**TASK INSTRUCTIONS**. Could you repeat every record exactly as it appears?
● ● ●
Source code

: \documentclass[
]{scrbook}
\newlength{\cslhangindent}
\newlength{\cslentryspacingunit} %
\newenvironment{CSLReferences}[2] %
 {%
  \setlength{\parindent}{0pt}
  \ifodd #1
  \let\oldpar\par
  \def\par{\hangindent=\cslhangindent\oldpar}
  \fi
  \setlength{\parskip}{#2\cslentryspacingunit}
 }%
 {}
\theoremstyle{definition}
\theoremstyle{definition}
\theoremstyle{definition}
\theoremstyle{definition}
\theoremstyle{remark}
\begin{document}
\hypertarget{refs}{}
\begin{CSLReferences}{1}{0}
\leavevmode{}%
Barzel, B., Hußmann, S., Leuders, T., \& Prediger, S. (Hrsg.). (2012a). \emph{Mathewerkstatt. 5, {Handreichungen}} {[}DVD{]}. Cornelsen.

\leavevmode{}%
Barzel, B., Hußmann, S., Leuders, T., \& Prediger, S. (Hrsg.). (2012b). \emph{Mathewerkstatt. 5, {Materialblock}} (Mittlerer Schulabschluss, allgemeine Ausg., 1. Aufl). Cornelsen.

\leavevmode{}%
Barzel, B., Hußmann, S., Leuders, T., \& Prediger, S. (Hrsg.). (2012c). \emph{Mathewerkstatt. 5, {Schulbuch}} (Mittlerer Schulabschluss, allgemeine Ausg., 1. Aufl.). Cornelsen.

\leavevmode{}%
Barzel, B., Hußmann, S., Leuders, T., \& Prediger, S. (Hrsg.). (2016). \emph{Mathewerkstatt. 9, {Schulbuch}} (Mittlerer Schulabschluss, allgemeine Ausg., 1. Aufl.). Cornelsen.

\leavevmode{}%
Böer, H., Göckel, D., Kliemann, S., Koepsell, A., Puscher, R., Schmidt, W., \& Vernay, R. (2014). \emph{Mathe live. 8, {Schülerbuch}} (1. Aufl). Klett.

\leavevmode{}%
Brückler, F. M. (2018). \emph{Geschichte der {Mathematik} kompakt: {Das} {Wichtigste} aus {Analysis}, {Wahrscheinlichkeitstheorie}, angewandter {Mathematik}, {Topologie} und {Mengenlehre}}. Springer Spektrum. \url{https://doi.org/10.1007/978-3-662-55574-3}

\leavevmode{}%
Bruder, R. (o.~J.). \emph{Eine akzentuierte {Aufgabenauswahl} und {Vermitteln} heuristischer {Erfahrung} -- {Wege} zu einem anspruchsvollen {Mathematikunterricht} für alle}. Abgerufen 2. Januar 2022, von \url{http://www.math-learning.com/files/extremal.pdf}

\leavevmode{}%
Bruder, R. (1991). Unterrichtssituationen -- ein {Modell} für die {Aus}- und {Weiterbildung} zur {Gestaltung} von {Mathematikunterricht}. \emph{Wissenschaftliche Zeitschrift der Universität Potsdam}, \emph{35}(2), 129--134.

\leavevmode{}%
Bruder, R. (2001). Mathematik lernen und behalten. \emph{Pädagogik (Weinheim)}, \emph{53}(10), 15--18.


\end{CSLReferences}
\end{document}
● ● ●
**TASK RESPONSE**.
Source code

: \documentclass[
]{scrbook}
\newlength{\cslhangindent}
\newlength{\cslentryspacingunit} %
\newenvironment{CSLReferences}[2] %
 {%
  \setlength{\parindent}{0pt}
  \ifodd #1
  \let\oldpar\par
  \def\par{\hangindent=\cslhangindent\oldpar}
  \fi
  \setlength{\parskip}{#2\cslentryspacingunit}
 }%
 {}
\theoremstyle{definition}
\theoremstyle{definition}
\theoremstyle{definition}
\theoremstyle{definition}
\theoremstyle{remark}
\begin{document}
\hypertarget{refs}{}
\begin{CSLReferences}{1}{0}
\leavevmode{}%
Barzel, B., Hußmann, S., Leuders, T., \& Prediger, S. (Hrsg.). (2012a). \emph{Mathewerkstatt. 5, {Handreichungen}} {[}DVD{]}. Cornelsen.

\leavevmode{}%
Barzel, B., Hußmann, S., Leuders, T., \& Prediger, S. (Hrsg.). (2012b). \emph{Mathewerkstatt. 5, {Materialblock}} (Mittlerer Schulabschluss, allgemeine Ausg., 1. Aufl). Cornelsen.

\leavevmode{}%
Barzel, B., Hußmann, S., Leuders, T., \& Prediger, S. (Hrsg.). (2012c). \emph{Mathewerkstatt. 5, {Schulbuch}} (Mittlerer Schulabschluss, allgemeine Ausg., 1. Aufl.). Cornelsen.

\leavevmode{}%
Barzel, B., Hußmann, S., Leuders, T., \& Prediger, S. (Hrsg.). (2016). \emph{Mathewerkstatt. 9, {Schulbuch}} (Mittlerer Schulabschluss, allgemeine Ausg., 1. Aufl.). Cornelsen.

\leavevmode{}%
Böer, H., Göckel, D., Kliemann, S., Koepsell, A., Puscher, R., Schmidt, W., \& Vernay, R. (2014). \emph{Mathe live. 8, {Schülerbuch}} (1. Aufl). Klett.

\leavevmode{}%
Brückler, F. M. (2018). \emph{Geschichte der {Mathematik} kompakt: {Das} {Wichtigste} aus {Analysis}, {Wahrscheinlichkeitstheorie}, angewandter {Mathematik}, {Topologie} und {Mengenlehre}}. Springer Spektrum. \url{https://doi.org/10.1007/978-3-662-55574-3}

\leavevmode{}%
Bruder, R. (o.~J.). \emph{Eine akzentuierte {Aufgabenauswahl} und {Vermitteln} heuristischer {Erfahrung} -- {Wege} zu einem anspruchsvollen {Mathematikunterricht} für alle}. Abgerufen 2. Januar 2022, von \url{http://www.math-learning.com/files/extremal.pdf}

\leavevmode{}%
Bruder, R. (1991). Unterrichtssituationen -- ein {Modell} für die {Aus}- und {Weiterbildung} zur {Gestaltung} von {Mathematikunterricht}. \emph{Wissenschaftliche Zeitschrift der Universität Potsdam}, \emph{35}(2), 129--134.

\leavevmode{}%
Bruder, R. (2001). Mathematik lernen und behalten. \emph{Pädagogik (Weinheim)}, \emph{53}(10), 15--18.


\end{CSLReferences}
\end{document}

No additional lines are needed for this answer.